* **Stored dataset items**

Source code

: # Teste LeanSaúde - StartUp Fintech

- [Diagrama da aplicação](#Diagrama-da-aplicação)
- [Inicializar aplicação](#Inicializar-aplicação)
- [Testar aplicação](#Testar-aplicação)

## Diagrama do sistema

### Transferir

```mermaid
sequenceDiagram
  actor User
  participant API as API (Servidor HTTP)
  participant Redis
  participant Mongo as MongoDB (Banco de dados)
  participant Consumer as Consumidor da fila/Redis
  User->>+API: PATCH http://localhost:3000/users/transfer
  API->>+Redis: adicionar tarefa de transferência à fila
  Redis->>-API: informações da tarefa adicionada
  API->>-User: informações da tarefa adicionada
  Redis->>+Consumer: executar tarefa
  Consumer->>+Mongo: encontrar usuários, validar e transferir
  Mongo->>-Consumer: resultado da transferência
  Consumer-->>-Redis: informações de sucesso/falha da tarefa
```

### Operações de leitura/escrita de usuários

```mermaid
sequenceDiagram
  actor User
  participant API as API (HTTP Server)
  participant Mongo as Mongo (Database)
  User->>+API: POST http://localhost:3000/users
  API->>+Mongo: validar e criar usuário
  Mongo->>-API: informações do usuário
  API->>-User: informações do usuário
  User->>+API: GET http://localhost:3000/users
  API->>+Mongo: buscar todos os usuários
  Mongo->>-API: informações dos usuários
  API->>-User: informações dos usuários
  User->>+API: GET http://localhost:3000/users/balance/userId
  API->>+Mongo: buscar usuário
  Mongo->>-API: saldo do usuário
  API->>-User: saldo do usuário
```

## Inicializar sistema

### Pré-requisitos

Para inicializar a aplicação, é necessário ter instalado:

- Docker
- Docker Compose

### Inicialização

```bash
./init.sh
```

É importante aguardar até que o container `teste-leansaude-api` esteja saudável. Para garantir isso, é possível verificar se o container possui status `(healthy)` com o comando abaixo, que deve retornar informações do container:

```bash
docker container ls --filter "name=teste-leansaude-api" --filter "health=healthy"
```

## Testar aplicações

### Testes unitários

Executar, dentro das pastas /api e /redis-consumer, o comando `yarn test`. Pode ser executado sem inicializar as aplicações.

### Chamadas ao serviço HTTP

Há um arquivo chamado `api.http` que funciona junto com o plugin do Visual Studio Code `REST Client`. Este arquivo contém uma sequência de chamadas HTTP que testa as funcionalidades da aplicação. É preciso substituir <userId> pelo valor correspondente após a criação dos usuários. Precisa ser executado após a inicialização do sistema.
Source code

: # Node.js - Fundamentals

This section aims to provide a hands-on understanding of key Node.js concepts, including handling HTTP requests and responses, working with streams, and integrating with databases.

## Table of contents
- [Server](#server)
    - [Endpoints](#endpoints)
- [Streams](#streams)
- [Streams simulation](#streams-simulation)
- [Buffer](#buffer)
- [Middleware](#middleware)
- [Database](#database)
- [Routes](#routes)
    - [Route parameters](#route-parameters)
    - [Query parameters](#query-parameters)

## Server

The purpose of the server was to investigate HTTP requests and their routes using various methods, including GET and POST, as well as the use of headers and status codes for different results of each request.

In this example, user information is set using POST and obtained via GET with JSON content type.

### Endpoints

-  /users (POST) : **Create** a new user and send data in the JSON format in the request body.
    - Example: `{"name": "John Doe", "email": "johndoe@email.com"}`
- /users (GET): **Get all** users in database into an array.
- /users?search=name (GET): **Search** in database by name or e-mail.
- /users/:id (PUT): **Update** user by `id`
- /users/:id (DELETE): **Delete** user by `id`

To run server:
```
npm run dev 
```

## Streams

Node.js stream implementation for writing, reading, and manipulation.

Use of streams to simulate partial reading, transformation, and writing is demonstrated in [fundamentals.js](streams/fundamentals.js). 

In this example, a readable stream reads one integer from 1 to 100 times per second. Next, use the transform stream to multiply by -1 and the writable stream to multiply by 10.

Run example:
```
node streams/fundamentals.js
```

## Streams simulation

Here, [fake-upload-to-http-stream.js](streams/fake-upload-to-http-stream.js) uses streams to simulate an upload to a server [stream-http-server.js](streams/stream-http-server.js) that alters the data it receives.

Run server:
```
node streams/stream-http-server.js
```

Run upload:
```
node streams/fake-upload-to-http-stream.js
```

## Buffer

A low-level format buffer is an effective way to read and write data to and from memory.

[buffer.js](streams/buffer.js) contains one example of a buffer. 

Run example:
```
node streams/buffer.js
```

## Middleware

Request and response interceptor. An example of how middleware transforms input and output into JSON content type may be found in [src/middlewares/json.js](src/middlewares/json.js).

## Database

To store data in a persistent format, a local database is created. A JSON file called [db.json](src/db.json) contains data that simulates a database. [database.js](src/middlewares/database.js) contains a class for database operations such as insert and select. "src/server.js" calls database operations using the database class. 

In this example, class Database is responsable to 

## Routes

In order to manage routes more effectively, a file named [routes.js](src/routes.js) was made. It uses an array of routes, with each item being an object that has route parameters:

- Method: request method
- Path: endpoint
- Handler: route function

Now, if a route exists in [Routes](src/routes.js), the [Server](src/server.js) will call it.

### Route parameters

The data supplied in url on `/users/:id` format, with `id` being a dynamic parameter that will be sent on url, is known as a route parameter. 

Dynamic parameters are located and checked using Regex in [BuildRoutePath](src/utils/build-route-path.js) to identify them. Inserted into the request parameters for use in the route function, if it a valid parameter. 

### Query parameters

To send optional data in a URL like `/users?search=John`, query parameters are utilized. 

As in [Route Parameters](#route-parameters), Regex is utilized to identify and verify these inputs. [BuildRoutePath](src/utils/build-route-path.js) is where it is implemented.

* **TASK OBJECTIVE**
In the entries above, tally the lines that include the string "Testar". Give the figure only.

* **SOLUTION TO THE PROBLEM**
2